Nuts


(German Ketonian) #1

I know that nuts are a natural product, and carb count varies. But I’ve been struck by really diverging results from what MFP tells me and what’s noted on the packages of some if the (German) products.

some examples:

Walnuts: MFP = 13 carbs (7 fiber), German packaging 4 carbs (5 fiber)
Almonds: MFP = 22 carbs (13 fiber), German packaging 5 carbs (11 fiber)

so it seems that sometimes carbs in MFP include fiber, but sometimes not. On German packaging, a carb is very tightly defined as any carb (sugars, starch etc.), EXCEPT those carbs that cannot be digested by the human intestine (meaning true net carb). Therefore the larger fiber (which is consequently defined as insoluble fiber) than carb number.

This is really confusing. Is there some reference with more accurate information on nuts?


(Lonnie Hedley) #2
  1. European labels subtract fiber from carbs so they show net, not total.
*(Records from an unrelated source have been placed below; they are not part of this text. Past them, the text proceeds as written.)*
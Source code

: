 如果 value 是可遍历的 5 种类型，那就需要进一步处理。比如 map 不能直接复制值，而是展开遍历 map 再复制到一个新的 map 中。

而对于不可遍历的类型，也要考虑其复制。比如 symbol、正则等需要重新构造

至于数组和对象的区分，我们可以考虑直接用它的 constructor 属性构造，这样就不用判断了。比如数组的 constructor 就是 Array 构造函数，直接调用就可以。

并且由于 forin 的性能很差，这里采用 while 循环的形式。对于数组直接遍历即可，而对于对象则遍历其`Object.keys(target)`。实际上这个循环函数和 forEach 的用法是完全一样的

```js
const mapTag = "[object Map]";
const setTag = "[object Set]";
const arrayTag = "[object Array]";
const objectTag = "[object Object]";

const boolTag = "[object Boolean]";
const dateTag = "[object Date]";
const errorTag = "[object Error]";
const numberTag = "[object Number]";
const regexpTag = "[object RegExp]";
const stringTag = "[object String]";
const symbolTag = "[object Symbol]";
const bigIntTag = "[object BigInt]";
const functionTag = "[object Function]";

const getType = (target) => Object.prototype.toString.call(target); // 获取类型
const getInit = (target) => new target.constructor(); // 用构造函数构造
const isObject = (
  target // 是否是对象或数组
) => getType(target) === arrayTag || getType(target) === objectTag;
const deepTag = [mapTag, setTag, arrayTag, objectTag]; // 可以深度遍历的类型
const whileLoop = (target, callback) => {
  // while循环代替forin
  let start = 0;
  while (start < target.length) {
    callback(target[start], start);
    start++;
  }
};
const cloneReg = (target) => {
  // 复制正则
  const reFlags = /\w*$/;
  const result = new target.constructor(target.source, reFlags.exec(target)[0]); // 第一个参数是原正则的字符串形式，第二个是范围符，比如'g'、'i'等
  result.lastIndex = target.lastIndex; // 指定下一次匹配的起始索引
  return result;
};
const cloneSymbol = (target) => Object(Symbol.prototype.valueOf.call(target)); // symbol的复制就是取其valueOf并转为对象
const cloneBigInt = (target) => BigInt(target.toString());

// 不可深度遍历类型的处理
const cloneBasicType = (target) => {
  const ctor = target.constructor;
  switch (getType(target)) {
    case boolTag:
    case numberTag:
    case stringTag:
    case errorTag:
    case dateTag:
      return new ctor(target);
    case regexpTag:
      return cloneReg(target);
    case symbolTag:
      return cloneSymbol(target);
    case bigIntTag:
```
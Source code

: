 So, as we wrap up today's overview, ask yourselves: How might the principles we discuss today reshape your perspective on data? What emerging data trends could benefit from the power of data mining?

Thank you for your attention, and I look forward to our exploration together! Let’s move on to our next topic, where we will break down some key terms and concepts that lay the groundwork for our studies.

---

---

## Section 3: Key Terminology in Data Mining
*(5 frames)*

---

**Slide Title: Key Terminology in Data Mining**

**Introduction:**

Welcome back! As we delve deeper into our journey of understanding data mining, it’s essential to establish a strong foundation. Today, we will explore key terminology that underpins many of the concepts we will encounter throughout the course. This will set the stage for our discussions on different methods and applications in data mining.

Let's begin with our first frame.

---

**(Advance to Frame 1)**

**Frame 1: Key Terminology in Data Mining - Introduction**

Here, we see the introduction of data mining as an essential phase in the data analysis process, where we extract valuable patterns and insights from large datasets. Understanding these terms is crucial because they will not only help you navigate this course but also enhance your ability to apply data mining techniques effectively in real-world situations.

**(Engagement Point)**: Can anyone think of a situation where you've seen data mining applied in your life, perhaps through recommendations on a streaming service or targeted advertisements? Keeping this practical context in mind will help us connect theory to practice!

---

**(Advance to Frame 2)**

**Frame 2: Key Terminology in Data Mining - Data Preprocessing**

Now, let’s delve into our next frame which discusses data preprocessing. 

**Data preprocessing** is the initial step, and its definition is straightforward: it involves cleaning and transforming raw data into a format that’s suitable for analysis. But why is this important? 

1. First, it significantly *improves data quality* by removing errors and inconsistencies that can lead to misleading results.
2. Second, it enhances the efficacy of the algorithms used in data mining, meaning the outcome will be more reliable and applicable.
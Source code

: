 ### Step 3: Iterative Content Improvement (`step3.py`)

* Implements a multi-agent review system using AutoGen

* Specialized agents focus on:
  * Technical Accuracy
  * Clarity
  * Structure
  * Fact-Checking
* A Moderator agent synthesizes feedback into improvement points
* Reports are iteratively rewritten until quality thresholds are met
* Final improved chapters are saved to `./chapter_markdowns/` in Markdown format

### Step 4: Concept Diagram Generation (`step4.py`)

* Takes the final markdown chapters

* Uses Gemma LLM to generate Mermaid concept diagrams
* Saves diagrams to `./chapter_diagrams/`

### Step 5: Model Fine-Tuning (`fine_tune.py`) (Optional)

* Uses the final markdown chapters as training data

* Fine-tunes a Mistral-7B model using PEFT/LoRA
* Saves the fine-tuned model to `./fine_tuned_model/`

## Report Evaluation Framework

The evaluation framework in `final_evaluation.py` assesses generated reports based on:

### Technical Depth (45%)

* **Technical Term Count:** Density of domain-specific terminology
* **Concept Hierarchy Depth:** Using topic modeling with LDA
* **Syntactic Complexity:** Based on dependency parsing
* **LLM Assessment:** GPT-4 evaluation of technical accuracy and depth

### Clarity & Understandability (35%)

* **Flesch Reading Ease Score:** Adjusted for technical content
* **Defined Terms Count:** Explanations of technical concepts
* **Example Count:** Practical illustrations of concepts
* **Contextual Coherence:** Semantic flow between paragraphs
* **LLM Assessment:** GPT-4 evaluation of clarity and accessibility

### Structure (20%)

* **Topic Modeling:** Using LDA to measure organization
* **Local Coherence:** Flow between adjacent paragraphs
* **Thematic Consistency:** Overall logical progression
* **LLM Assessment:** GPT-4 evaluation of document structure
  2. MFP allows users to put in the information. Trust the label, not MFP. The label will be more accurate.


(Brandy Fischbach) #3

I agree. I have found MFP to be wrong so many times. If there is a label, go by it.


(German Ketonian) #4

btw: Fung’s website lists almonds with 10g net carbs per 100g… strange!


#5

Given up with MFP- far too inaccurate & can’t be doing with filling everything in, plus when you have a tight window of less than 20g you don’t want to be that far out!


(Lonnie Hedley) #6

I’m not finding this “Fung Almond” brand. Do you have a pic of the label?

FYI, I know who Jason Fung is. The point I’m trying to make is the nutritional label is the best source of nutritional numbers for each product. Not an app where anyone can enter items into the database, or a website listing a product that might have been reformulated since it was originally posted. Whenever I track with MFP, I always verify what I scanned matches the label. If they are different, I go by what the label shows.


(German Ketonian) #7

This one lists almonds as having 10g net carbs per 100g


#8

I’ve seen this list- it’s also very different to the labels on the nuts I’ve been eating!


(Rob) #9

I agree - This list seems all sorts of wrong - not dangerously but wrong nonetheless. Almonds are higher in net carbs than peanuts? I don’t think so. None of several food labels I have or my tracking apps would support that. Digging a little deeper, the list is closer to reality if you only eat raw nuts since cooking/roasting seems to change the net carb levels (not sure how) but where is the fun in that?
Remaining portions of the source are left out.